Born in Barnstaple in North Devon of a Cornish family, he first acted on the London stage in 1701 have originally studied law at the Inns of Chancery. He was therefore unlikely to have been the son of the Restoration actress Katherine Corey.[1]
Between 1701 and 1735 he was a mainstay of the Drury Lane, Haymarket and Lincoln's Inn Fields Theatre companies. Late in his career he appeared at the Goodman's Fields Theatre run by Henry Giffard.[2] He also wrote two plays which were performed at Lincoln's Inn Fields early in his career there.
Selected roles
edit- Seleuchus in Antiochus the Great by Jane Wiseman (1701)
- Mirvan in Tamerlane by Nicholas Rowe (1701)

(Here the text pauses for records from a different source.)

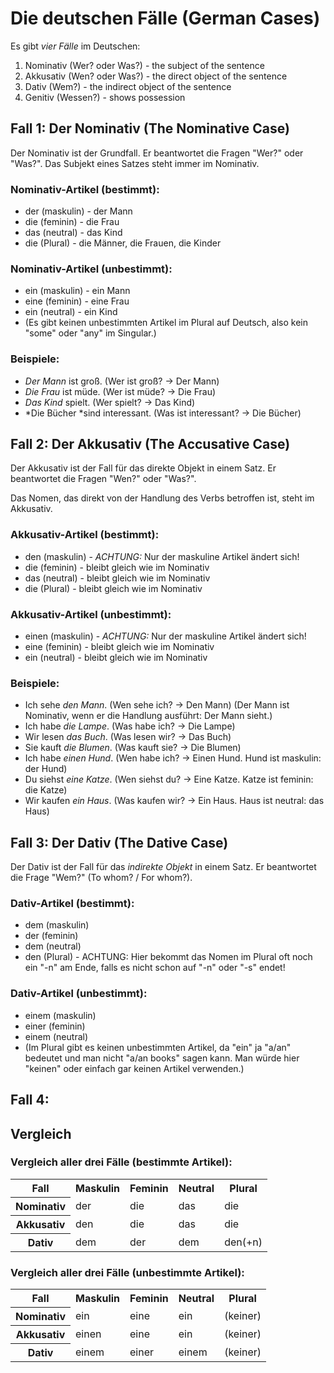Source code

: # Die deutschen Fälle (German Cases)

Es gibt *vier Fälle* im Deutschen:

1. Nominativ (Wer? oder Was?) - the subject of the sentence
2. Akkusativ (Wen? oder Was?) - the direct object of the sentence
3. Dativ (Wem?) - the indirect object of the sentence
4. Genitiv (Wessen?) - shows possession

## Fall 1: Der Nominativ (The Nominative Case)

Der Nominativ ist der Grundfall. Er beantwortet die Fragen "Wer?" oder "Was?".
Das Subjekt eines Satzes steht immer im Nominativ.

### Nominativ-Artikel (bestimmt):

- der (maskulin) - der Mann
- die (feminin) - die Frau
- das (neutral) - das Kind
- die (Plural) - die Männer, die Frauen, die Kinder

### Nominativ-Artikel (unbestimmt):

- ein (maskulin) - ein Mann
- eine (feminin) - eine Frau
- ein (neutral) - ein Kind
- (Es gibt keinen unbestimmten Artikel im Plural auf Deutsch, also kein "some" oder "any" im Singular.)

### Beispiele:

- *Der Mann* ist groß. (Wer ist groß? -> Der Mann)
- *Die Frau* ist müde. (Wer ist müde? -> Die Frau)
- *Das Kind* spielt. (Wer spielt? -> Das Kind)
- *Die Bücher *sind interessant. (Was ist interessant? -> Die Bücher)


## Fall 2: Der Akkusativ (The Accusative Case)

Der Akkusativ ist der Fall für das direkte Objekt in einem Satz. Er beantwortet die Fragen "Wen?" oder "Was?".

Das Nomen, das direkt von der Handlung des Verbs betroffen ist, steht im Akkusativ.

### Akkusativ-Artikel (bestimmt):

- den (maskulin) - *ACHTUNG:* Nur der maskuline Artikel ändert sich!
- die (feminin) - bleibt gleich wie im Nominativ
- das (neutral) - bleibt gleich wie im Nominativ
- die (Plural) - bleibt gleich wie im Nominativ

### Akkusativ-Artikel (unbestimmt):

- einen (maskulin) - *ACHTUNG:* Nur der maskuline Artikel ändert sich!
- eine (feminin) - bleibt gleich wie im Nominativ
- ein (neutral) - bleibt gleich wie im Nominativ

### Beispiele:

- Ich sehe *den Mann*. (Wen sehe ich? -> Den Mann)
(Der Mann ist Nominativ, wenn er die Handlung ausführt: Der Mann sieht.)
- Ich habe *die Lampe*. (Was habe ich? -> Die Lampe)
- Wir lesen *das Buch*. (Was lesen wir? -> Das Buch)
- Sie kauft *die Blumen*. (Was kauft sie? -> Die Blumen)
- Ich habe *einen Hund*. (Wen habe ich? -> Einen Hund. Hund ist maskulin: der Hund)
- Du siehst *eine Katze*. (Wen siehst du? -> Eine Katze. Katze ist feminin: die Katze)
- Wir kaufen *ein Haus*. (Was kaufen wir? -> Ein Haus. Haus ist neutral: das Haus)


## Fall 3: Der Dativ (The Dative Case)

Der Dativ ist der Fall für das *indirekte Objekt* in einem Satz. Er beantwortet die Frage "Wem?" (To whom? / For whom?).

### Dativ-Artikel (bestimmt):

- dem (maskulin)
- der (feminin)
- dem (neutral)
- den (Plural) - ACHTUNG: Hier bekommt das Nomen im Plural oft noch ein "-n" am Ende, falls es nicht schon auf "-n" oder "-s" endet!

### Dativ-Artikel (unbestimmt):

- einem (maskulin)
- einer (feminin)
- einem (neutral)
- (Im Plural gibt es keinen unbestimmten Artikel, da "ein" ja "a/an" bedeutet und man nicht "a/an books" sagen kann. Man würde hier "keinen" oder einfach gar keinen Artikel verwenden.)


## Fall 4:



## Vergleich

### Vergleich aller drei Fälle (bestimmte Artikel):

<table>
    <tr>
        <th>Fall</th>
        <th>Maskulin</th>
        <th>Feminin</th>
        <th>Neutral</th>
        <th>Plural</th>
    </tr>
    <tr>
        <th>Nominativ</td>
        <td>der</td>
        <td>die</td>
        <td>das</td>
        <td>die</td>
    </tr>
    <tr>
        <th>Akkusativ</td>
        <td>den</td>
        <td>die</td>
        <td>das</td>
        <td>die</td>
    </tr>
    <tr>
        <th>Dativ</td>
        <td>dem</td>
        <td>der</td>
        <td>dem</td>
        <td>den(+n)</td>
    </tr>
</table>


### Vergleich aller drei Fälle (unbestimmte Artikel):

<table>
    <tr>
        <th>Fall</th>
        <th>Maskulin</th>
        <th>Feminin</th>
        <th>Neutral</th>
        <th>Plural</th>
    </tr>
    <tr>
        <th>Nominativ</td>
        <td>ein</td>
        <td>eine</td>
        <td>ein</td>
        <td>(keiner)</td>
    </tr>
    <tr>
        <th>Akkusativ</td>
        <td>einen</td>
        <td>eine</td>
        <td>ein</td>
        <td>(keiner)</td>
    </tr>
    <tr>
        <th>Dativ</td>
        <td>einem</td>
        <td>einer</td>
        <td>einem</td>
        <td>(keiner)</td>
    </tr>
</table>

- Colonel Many in The Beau's Duel by Susanna Centlivre (1702)
- Careles in The Different Widows by Mary Pix (1703)
- Dorante in The Gamester by Susanna Centlivre (1705)
- Erici in The Revolution of Sweden by Catherine Cockburn (1706)
- Don Philip in Adventures in Madrid by Mary Pix (1706)
- Barzanes in The Persian Princess by Lewis Theobald (1708)
- Easy in The Fair Quaker of Deal by Charles Shadwell (1710)
- Gonsalvo in The Perfidious Brother by Lewis Theobald (1716)
- Lelius in Scipio Africanus by Charles Beckingham (1718)
- Menenius in The Invader of His Country by John Dennis (1719)
- Agesilius in The Spartan Dame by Thomas Southerne (1719)
- Salisbury in Sir Walter Raleigh by George Sewell (1719)
- Amiens in Love in a Forest by Charles Johnson (1730)
- Orthagoros in Timoleon by Benjamin Martyn (1730)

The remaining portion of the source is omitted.